Despite recent advances in the treatment of Waldenström macroglobulenimia (WM), including the development of Bruton tyrosine kinase inhibitors (BTKis), the disease remains incurable highlighting the urgent need for new treatments. The overexpression of in WM cells promotes cell survival by resisting apoptosis and contributes to resistance to chemotherapy and targeted therapies. Concurrently, Bcl2 proteins that are encoded by oncogenes supporting cell survival are frequently upregulated in WM, even in the presence of DNA-damaging agents, and hence have emerged as an alternative therapeutic target.
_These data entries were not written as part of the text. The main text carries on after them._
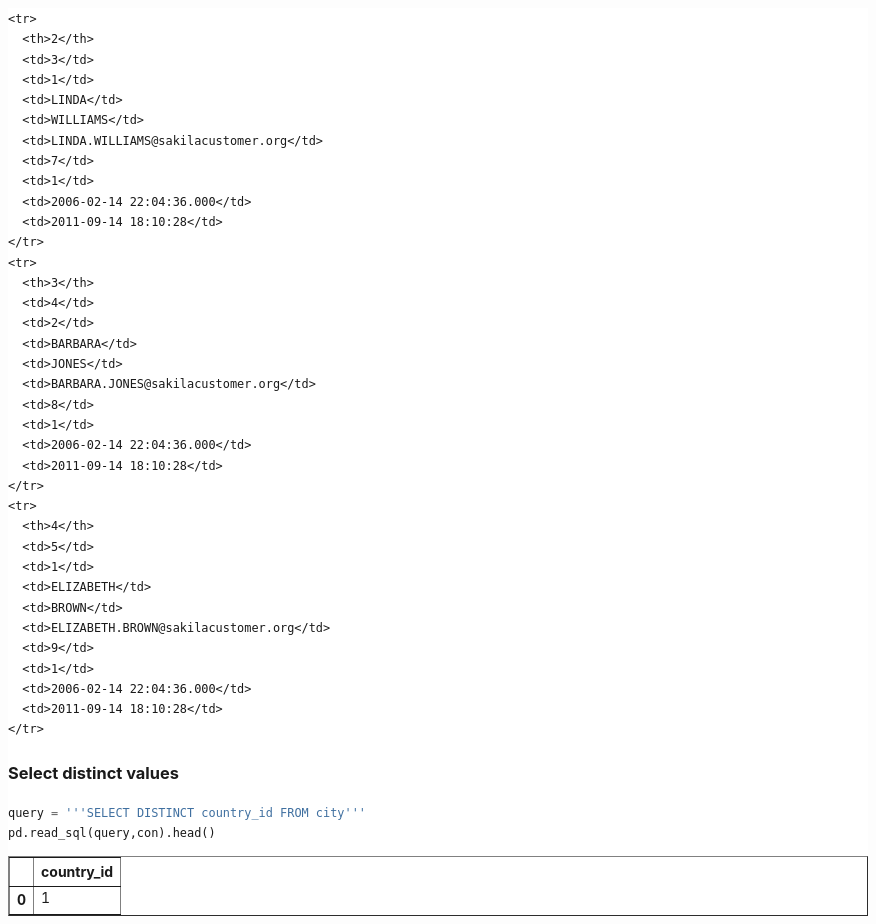     <tr>
      <th>2</th>
      <td>3</td>
      <td>1</td>
      <td>LINDA</td>
      <td>WILLIAMS</td>
      <td>LINDA.WILLIAMS@sakilacustomer.org</td>
      <td>7</td>
      <td>1</td>
      <td>2006-02-14 22:04:36.000</td>
      <td>2011-09-14 18:10:28</td>
    </tr>
    <tr>
      <th>3</th>
      <td>4</td>
      <td>2</td>
      <td>BARBARA</td>
      <td>JONES</td>
      <td>BARBARA.JONES@sakilacustomer.org</td>
      <td>8</td>
      <td>1</td>
      <td>2006-02-14 22:04:36.000</td>
      <td>2011-09-14 18:10:28</td>
    </tr>
    <tr>
      <th>4</th>
      <td>5</td>
      <td>1</td>
      <td>ELIZABETH</td>
      <td>BROWN</td>
      <td>ELIZABETH.BROWN@sakilacustomer.org</td>
      <td>9</td>
      <td>1</td>
      <td>2006-02-14 22:04:36.000</td>
      <td>2011-09-14 18:10:28</td>
    </tr>
  </tbody>
</table>
</div>



### Select distinct values


```python
query = '''SELECT DISTINCT country_id FROM city'''
pd.read_sql(query,con).head()
```




<div>
<table border="1" class="dataframe">
  <thead>
    <tr style="text-align: right;">
      <th></th>
      <th>country_id</th>
    </tr>
  </thead>
  <tbody>
    <tr>
      <th>0</th>
      <td>1</td>
    </tr>
    <tr>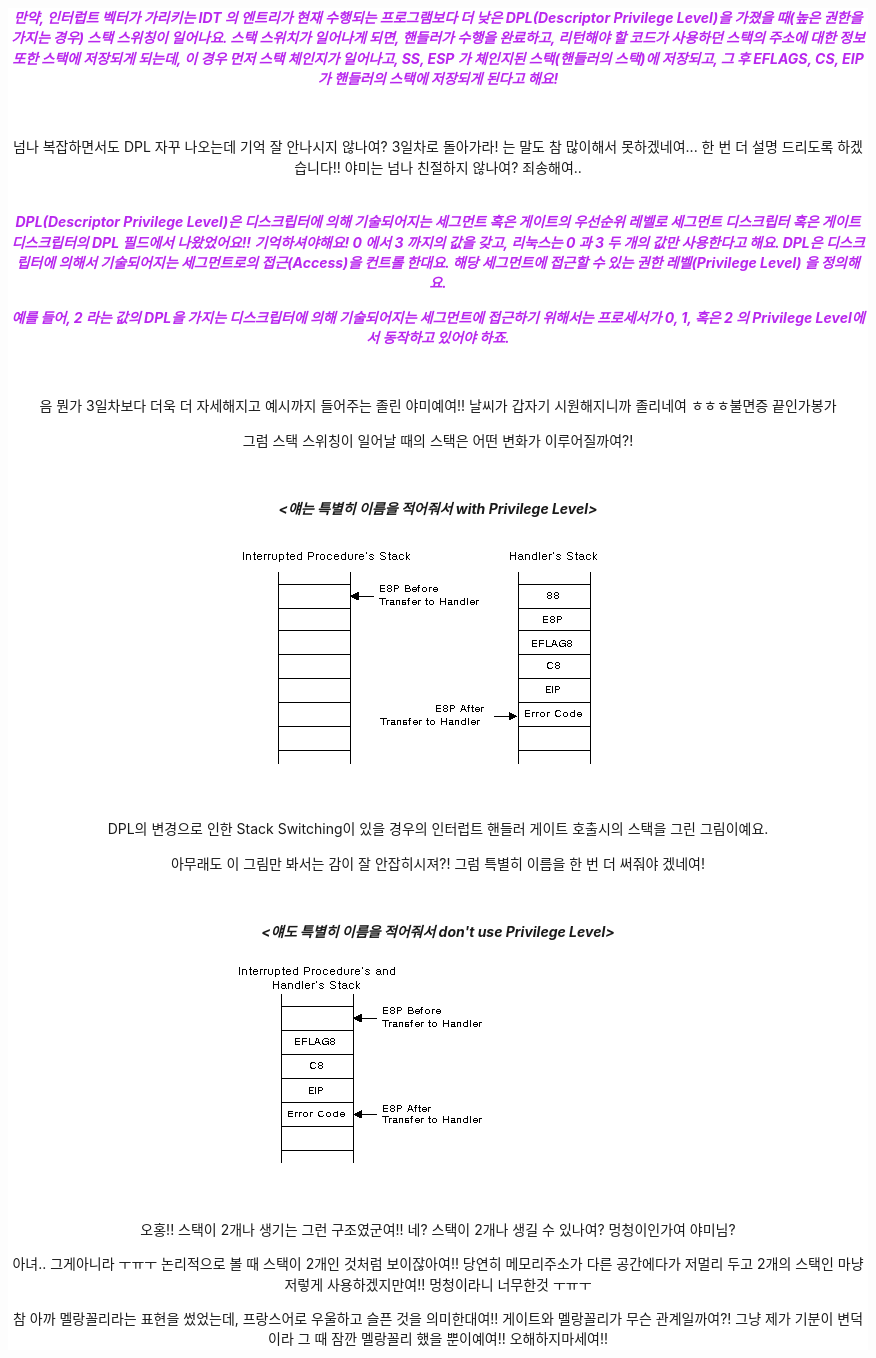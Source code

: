 <p style="FLOAT: none; TEXT-ALIGN: center; CLEAR: none"><strong><em><span style="color: #B827EE">만약, 인터럽트 벡터가 가리키는 IDT 의 엔트리가 현재 수행되는 프로그램보다 더 낮은 DPL(Descriptor Privilege Level)을 가졌을 때(높은 권한을 가지는 경우) 스택 스위칭이 일어나요. 스택 스위치가 일어나게 되면, 핸들러가 수행을 완료하고, 리턴해야 할 코드가 사용하던 스택의 주소에 대한 정보 또한 스택에 저장되게 되는데, 이 경우 먼저 스택 체인지가 일어나고, SS, ESP 가 체인지된 스택(핸들러의 스택)에 저장되고, 그 후 EFLAGS, CS, EIP가 핸들러의 스택에 저장되게 된다고 해요!</span></em></strong></p>
<p style="FLOAT: none; TEXT-ALIGN: center; CLEAR: none">&nbsp;</p>
<p style="FLOAT: none; TEXT-ALIGN: center; CLEAR: none">넘나 복잡하면서도 DPL 자꾸 나오는데 기억 잘 안나시지 않나여? 3일차로 돌아가라! 는 말도 참 많이해서 못하겠네여... 한 번 더 설명 드리도록 하겠습니다!! 야미는 넘나 친절하지 않나여? 죄송해여..</p>
<p style="FLOAT: none; TEXT-ALIGN: center; CLEAR: none"><br /><span style="color: #B827EE"><b><i>DPL(Descriptor Privilege Level)은 디스크립터에 의해 기술되어지는 세그먼트 혹은 게이트의 우선순위 레벨로 세그먼트 디스크립터 혹은&nbsp;게이트 디스크립터의 DPL 필드에서 나왔었어요!!&nbsp;기억하셔야해요! 0 에서 3 까지의 값을&nbsp;갖고, 리눅스는 0 과 3 두 개의 값만 사용한다고 해요. DPL은 디스크립터에 의해서 기술되어지는 세그먼트로의 접근(Access)을 컨트롤 한대요. 해당 세그먼트에 접근할 수 있는 권한 레벨(Privilege Level) 을 정의해요.</i></b></span></p>
<p style="FLOAT: none; TEXT-ALIGN: center; CLEAR: none"><span style="color: #B827EE"><b><i>예를 들어, 2 라는 값의 DPL을 가지는 디스크립터에 의해 기술되어지는 세그먼트에 접근하기 위해서는 프로세서가 0, 1, 혹은 2 의 Privilege Level에서 동작하고 있어야 하죠.</i></b></span></p>
<p style="FLOAT: none; TEXT-ALIGN: center; CLEAR: none">&nbsp;</p>
<p style="FLOAT: none; TEXT-ALIGN: center; CLEAR: none">음 뭔가 3일차보다 더욱 더 자세해지고 예시까지 들어주는 졸린 야미예여!! 날씨가 갑자기 시원해지니까 졸리네여 ㅎㅎㅎ불면증 끝인가봉가</p>
<p style="FLOAT: none; TEXT-ALIGN: center; CLEAR: none">그럼 스택 스위칭이 일어날 때의 스택은 어떤 변화가 이루어질까여?!</p>
<p style="FLOAT: none; TEXT-ALIGN: center; CLEAR: none">&nbsp;</p>
<p style="FLOAT: none; TEXT-ALIGN: center; CLEAR: none"><strong><em>&lt;얘는 특별히 이름을 적어줘서&nbsp;with Privilege Level&gt;</em></strong></p>
<p style="FLOAT: none; TEXT-ALIGN: center; CLEAR: none"><img width="406" height="232" src="/assets/images/yummyHitOS/10day/08.gif" /></p>
<p style="FLOAT: none; TEXT-ALIGN: center; CLEAR: none">&nbsp;</p>
<p style="FLOAT: none; TEXT-ALIGN: center; CLEAR: none">DPL의 변경으로 인한 Stack&nbsp;Switching이 있을 경우의 인터럽트 핸들러 게이트 호출시의 스택을 그린 그림이예요.</p>
<p style="FLOAT: none; TEXT-ALIGN: center; CLEAR: none">아무래도 이 그림만 봐서는 감이 잘 안잡히시져?! 그럼 특별히 이름을 한 번 더 써줘야 겠네여!</p>
<p style="FLOAT: none; TEXT-ALIGN: center; CLEAR: none">&nbsp;</p>
<p style="FLOAT: none; TEXT-ALIGN: center; CLEAR: none"><strong><em>&lt;얘도 특별히 이름을 적어줘서 don't use Privilege Level&gt;</em></strong></p>
<p style="FLOAT: none; TEXT-ALIGN: center; CLEAR: none"><img width="413" height="210" src="/assets/images/yummyHitOS/10day/09.gif" /></p>
<p style="FLOAT: none; TEXT-ALIGN: center; CLEAR: none">&nbsp;</p>
<p style="FLOAT: none; TEXT-ALIGN: center; CLEAR: none">오홍!! 스택이 2개나 생기는 그런 구조였군여!! 네? 스택이 2개나 생길 수 있나여? 멍청이인가여 야미님?</p>
<p style="FLOAT: none; TEXT-ALIGN: center; CLEAR: none">아녀.. 그게아니라 ㅜㅠㅜ 논리적으로 볼 때 스택이 2개인 것처럼 보이잖아여!! 당연히 메모리주소가 다른 공간에다가 저멀리 두고 2개의 스택인 마냥 저렇게 사용하겠지만여!! 멍청이라니 너무한것 ㅜㅠㅜ</p>
<p style="FLOAT: none; TEXT-ALIGN: center; CLEAR: none">참 아까 멜랑꼴리라는 표현을 썼었는데, 프랑스어로 우울하고 슬픈 것을 의미한대여!! 게이트와 멜랑꼴리가 무슨 관계일까여?! 그냥 제가 기분이 변덕이라 그 때 잠깐 멜랑꼴리 했을 뿐이예여!! 오해하지마세여!!</p>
Venetoclax serves as a novel orally administered small agent that targets Bcl-2 protein by acting as a homology domain 3 (BH3) mimetic and has shown promising results in WM patients, including those previously treated with BTKis. Furthermore, venetoclax, in combination with standard WM regimens, has shown enhanced activity, but further studies are required to elucidate the mechanism of its synergistic action and identify the patients who can benefit from the combined therapy. New BCL2 inhibitors are in advanced stages of clinical development and may offer additional options. The present review will focus on the current knowledge we have on BCL2 inhibitors in WM, the input of these compounds "from bench to bedside," and their utility in managing relapsed/refractory WM patients.